> [MATERIAL TO PROCESS]
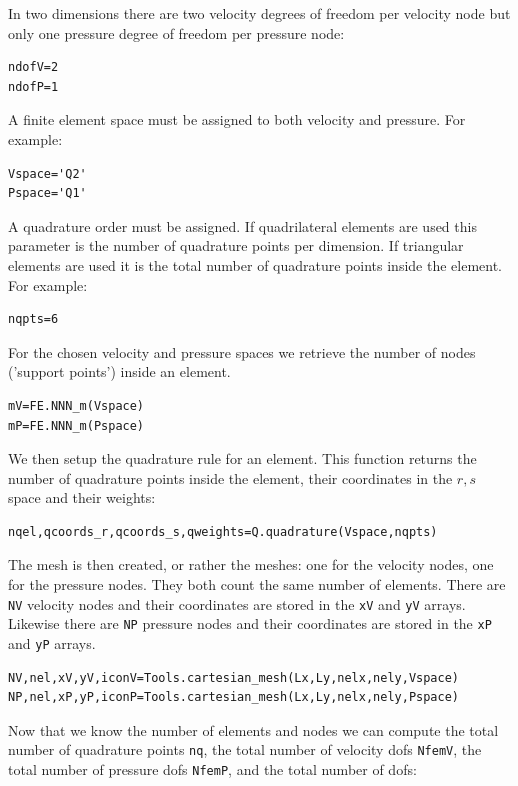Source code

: In two dimensions there are two velocity degrees of freedom per 
velocity node but only one pressure degree of freedom per pressure node:
\begin{lstlisting}
ndofV=2
ndofP=1
\end{lstlisting}

A finite element space must be assigned to both velocity and pressure. For example: 
\begin{lstlisting}
Vspace='Q2'
Pspace='Q1'
\end{lstlisting}

A quadrature order must be assigned. If quadrilateral elements are used
this parameter is the number of quadrature points per dimension. 
If triangular elements are used it is the total number of quadrature points 
inside the element. For example: 
\begin{lstlisting}
nqpts=6
\end{lstlisting}

For the chosen velocity and pressure spaces we retrieve the number of nodes 
('support points') inside an element.
\begin{lstlisting}
mV=FE.NNN_m(Vspace)
mP=FE.NNN_m(Pspace)
\end{lstlisting}

We then setup the quadrature rule for an element. This function 
returns the number of quadrature points inside the element, 
their coordinates in the $r,s$ space and their weights: 
\begin{lstlisting}
nqel,qcoords_r,qcoords_s,qweights=Q.quadrature(Vspace,nqpts)
\end{lstlisting}

The mesh is then created, or rather the meshes: one for the 
velocity nodes, one for the pressure nodes. They both count the 
same number of elements. There are \lstinline{NV} velocity nodes and their
coordinates are stored in the \lstinline{xV} and \lstinline{yV} arrays.
Likewise there are \lstinline{NP} pressure nodes and their
coordinates are stored in the \lstinline{xP} and \lstinline{yP} arrays. 

\begin{lstlisting}
NV,nel,xV,yV,iconV=Tools.cartesian_mesh(Lx,Ly,nelx,nely,Vspace)
NP,nel,xP,yP,iconP=Tools.cartesian_mesh(Lx,Ly,nelx,nely,Pspace)
\end{lstlisting}

Now that we know the number of elements and nodes we can compute the 
total number of quadrature points \lstinline{nq}, 
the total number of velocity dofs \lstinline{NfemV}, 
the total number of pressure dofs \lstinline{NfemP}, 
and the total number of dofs:


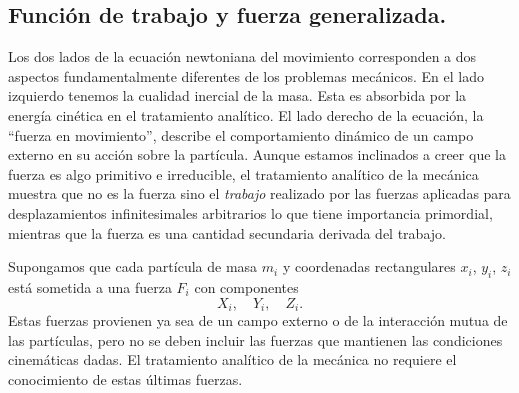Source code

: \documentclass[12pt,a4paper]{book}
\begin{document}
\begin{center}
\section{Funci\'on de trabajo y fuerza generalizada.}

Los dos lados de la ecuaci\'on newtoniana del movimiento corresponden a dos aspectos fundamentalmente diferentes de los problemas mec\'anicos. En el lado izquierdo tenemos la cualidad inercial de la masa. Esta es absorbida por la energ\'ia cin\'etica en el tratamiento anal\'itico. El lado derecho de la ecuaci\'on, la ``fuerza en movimiento'', describe el comportamiento din\'amico de un campo externo en su acci\'on sobre la part\'icula. Aunque estamos inclinados a creer que la fuerza es algo primitivo e irreducible, el tratamiento anal\'itico de la mec\'anica muestra que no es la fuerza sino el \textit{trabajo} realizado por las fuerzas aplicadas para desplazamientos infinitesimales arbitrarios lo que tiene importancia primordial, mientras que la fuerza es una cantidad secundaria derivada del trabajo.

Supongamos que cada part\'icula de masa $m_i$ y coordenadas rectangulares $x_i$, $y_i$, $z_i$ est\'a sometida a una fuerza $F_i$ con componentes
\begin{equation}
X_i,\quad Y_i,\quad Z_i.
\tag{17.1}
\end{equation}
Estas fuerzas provienen ya sea de un campo externo o de la interacci\'on mutua de las part\'iculas, pero no se deben incluir las fuerzas que mantienen las condiciones cinem\'aticas dadas. El tratamiento anal\'itico de la mec\'anica no requiere el conocimiento de estas \'ultimas fuerzas.


\end{center}
\end{document}
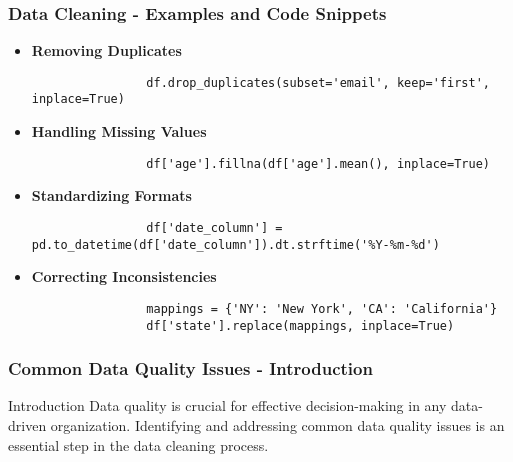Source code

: \documentclass[aspectratio=169]{beamer}
\begin{document}
\begin{frame}[fragile]
    \frametitle{Data Cleaning - Examples and Code Snippets}
    \begin{itemize}
        \item \textbf{Removing Duplicates}
            \begin{lstlisting}
                df.drop_duplicates(subset='email', keep='first', inplace=True)
            \end{lstlisting}
        
        \item \textbf{Handling Missing Values}
            \begin{lstlisting}
                df['age'].fillna(df['age'].mean(), inplace=True)
            \end{lstlisting}
        
        \item \textbf{Standardizing Formats}
            \begin{lstlisting}
                df['date_column'] = pd.to_datetime(df['date_column']).dt.strftime('%Y-%m-%d')
            \end{lstlisting}
        
        \item \textbf{Correcting Inconsistencies}
            \begin{lstlisting}
                mappings = {'NY': 'New York', 'CA': 'California'}
                df['state'].replace(mappings, inplace=True)
            \end{lstlisting}
    \end{itemize}
\end{frame}

\begin{frame}[fragile]
    \frametitle{Common Data Quality Issues - Introduction}
    \begin{block}{Introduction}
        Data quality is crucial for effective decision-making in any data-driven organization. 
        Identifying and addressing common data quality issues is an essential step in the data cleaning process.
    \end{block}
\end{frame}
\end{document}

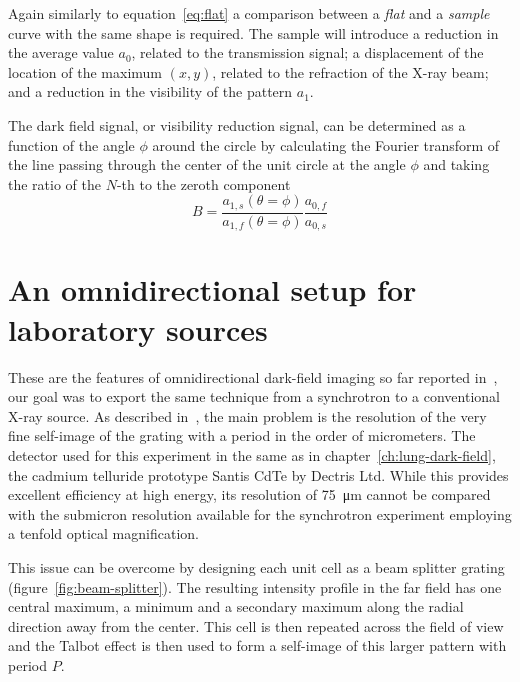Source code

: Again similarly to equation~\ref{eq:flat} a comparison between a
\emph{flat} and a \emph{sample} curve with the same shape is required. The
sample will introduce a reduction in the average value $a_0$, related to the
transmission signal; a displacement of the location of the maximum $(x, y)$,
related to the refraction of the X-ray beam; and a reduction in the
visibility of the pattern $a_1$. 

The dark field signal, or visibility reduction signal, can be
determined as a function of the angle $\phi$ around the circle by
calculating the Fourier transform of the line passing through the center of
the unit circle at the angle $\phi$ and taking the ratio of the $N$-th to
the zeroth component
\begin{equation}
    B = \frac{a_{1,s}(\theta = \phi)}{a_{1,f}(\theta =
\phi)}\frac{a_{0,f}}{a_{0,s}}
    \label{eq:dark-field-omnidirectional}
\end{equation}

\section{An omnidirectional setup for laboratory sources}
These are the features of omnidirectional dark-field imaging so far reported
in~\parencite{PhysRevLett.116.093902}, our goal was to export the same
technique from a synchrotron to a conventional X-ray source.
As described in~\parencite{kagias2018omnidir}, the main problem is the
resolution of
the very fine self-image of the grating with a period in the order of 
micrometers. The detector used for this experiment in the same as in
chapter~\ref{ch:lung-dark-field}, the cadmium telluride prototype Santis
CdTe by Dectris Ltd. While this provides excellent efficiency at high
energy, its resolution of \SI{75}{\micro\meter} cannot be compared with the
submicron resolution available for the synchrotron experiment employing a tenfold optical magnification.

This issue can be overcome by designing each unit cell as a beam splitter
grating (figure~\ref{fig:beam-splitter}). The resulting intensity profile in the far
field has one central maximum, a minimum and a secondary maximum along the
radial direction away from the center. This cell
is then repeated across the field of view and the Talbot effect is then used
to form a self-image of this larger pattern with period $P$.

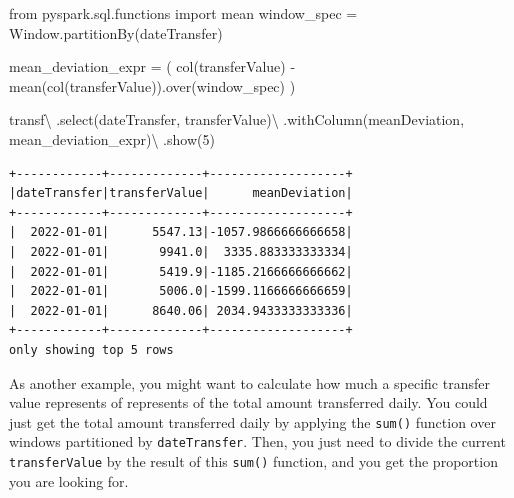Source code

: \documentclass[
  11pt,
  letterpaper,
  DIV=11,
  numbers=noendperiod]{scrreprt}
\newenvironment{Shaded}{\begin{snugshade}}{\end{snugshade}}
\newcommand{\DecValTok}[1]{\textcolor[rgb]{0.68,0.00,0.00}{#1}}
\newcommand{\ImportTok}[1]{\textcolor[rgb]{0.00,0.46,0.62}{#1}}
\newcommand{\NormalTok}[1]{\textcolor[rgb]{0.00,0.23,0.31}{#1}}
\newcommand{\OperatorTok}[1]{\textcolor[rgb]{0.37,0.37,0.37}{#1}}
\newcommand{\StringTok}[1]{\textcolor[rgb]{0.13,0.47,0.30}{#1}}
\begin{document}
\begin{Shaded}
\begin{Highlighting}[]
\ImportTok{from}\NormalTok{ pyspark.sql.functions }\ImportTok{import}\NormalTok{ mean}
\NormalTok{window\_spec }\OperatorTok{=}\NormalTok{ Window.partitionBy(}\StringTok{\textquotesingle{}dateTransfer\textquotesingle{}}\NormalTok{)}

\NormalTok{mean\_deviation\_expr }\OperatorTok{=}\NormalTok{ (}
\NormalTok{    col(}\StringTok{\textquotesingle{}transferValue\textquotesingle{}}\NormalTok{)}
    \OperatorTok{{-}}\NormalTok{ mean(col(}\StringTok{\textquotesingle{}transferValue\textquotesingle{}}\NormalTok{)).over(window\_spec)}
\NormalTok{)}

\NormalTok{transf}\OperatorTok{\textbackslash{}}
\NormalTok{    .select(}\StringTok{\textquotesingle{}dateTransfer\textquotesingle{}}\NormalTok{, }\StringTok{\textquotesingle{}transferValue\textquotesingle{}}\NormalTok{)}\OperatorTok{\textbackslash{}}
\NormalTok{    .withColumn(}\StringTok{\textquotesingle{}meanDeviation\textquotesingle{}}\NormalTok{, mean\_deviation\_expr)}\OperatorTok{\textbackslash{}}
\NormalTok{    .show(}\DecValTok{5}\NormalTok{)}
\end{Highlighting}
\end{Shaded}

\begin{verbatim}
+------------+-------------+-------------------+
|dateTransfer|transferValue|      meanDeviation|
+------------+-------------+-------------------+
|  2022-01-01|      5547.13|-1057.9866666666658|
|  2022-01-01|       9941.0|  3335.883333333334|
|  2022-01-01|       5419.9|-1185.2166666666662|
|  2022-01-01|       5006.0|-1599.1166666666659|
|  2022-01-01|      8640.06| 2034.9433333333336|
+------------+-------------+-------------------+
only showing top 5 rows
\end{verbatim}

As another example, you might want to calculate how much a specific
transfer value represents of represents of the total amount transferred
daily. You could just get the total amount transferred daily by applying
the \texttt{sum()} function over windows partitioned by
\texttt{dateTransfer}. Then, you just need to divide the current
\texttt{transferValue} by the result of this \texttt{sum()} function,
and you get the proportion you are looking for.
\end{document}
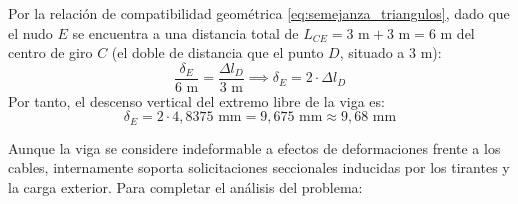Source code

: Por la relación de compatibilidad geométrica \eqref{eq:semejanza_triangulos}, dado que el nudo $E$ se encuentra a una distancia total de $L_{CE} = 3\text{ m} + 3\text{ m} = 6\text{ m}$ del centro de giro $C$ (el doble de distancia que el punto $D$, situado a $3\text{ m}$):
\begin{equation}
    \frac{\delta_E}{6\text{ m}} = \frac{\Delta l_D}{3\text{ m}} \implies \delta_E = 2 \cdot \Delta l_D
\end{equation}
Por tanto, el descenso vertical del extremo libre de la viga es:
\begin{equation}
    \boxed{\delta_E = 2 \cdot 4{,}8375\text{ mm} = 9{,}675\text{ mm} \approx 9{,}68\text{ mm}}
\end{equation}



Aunque la viga se considere indeformable a efectos de deformaciones frente a los cables, internamente soporta solicitaciones seccionales inducidas por los tirantes y la carga exterior. Para completar el análisis del problema:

> [EXERCISE INSTRUCTIONS]
Scan the material above. Copy each line where "transferValue" occurs.

> [ANSWER SECTION]
\NormalTok{    col(}\StringTok{\textquotesingle{}transferValue\textquotesingle{}}\NormalTok{)}
    \OperatorTok{{-}}\NormalTok{ mean(col(}\StringTok{\textquotesingle{}transferValue\textquotesingle{}}\NormalTok{)).over(window\_spec)}
\NormalTok{    .select(}\StringTok{\textquotesingle{}dateTransfer\textquotesingle{}}\NormalTok{, }\StringTok{\textquotesingle{}transferValue\textquotesingle{}}\NormalTok{)}\OperatorTok{\textbackslash{}}
|dateTransfer|transferValue|      meanDeviation|
\texttt{transferValue} by the result of this \texttt{sum()} function,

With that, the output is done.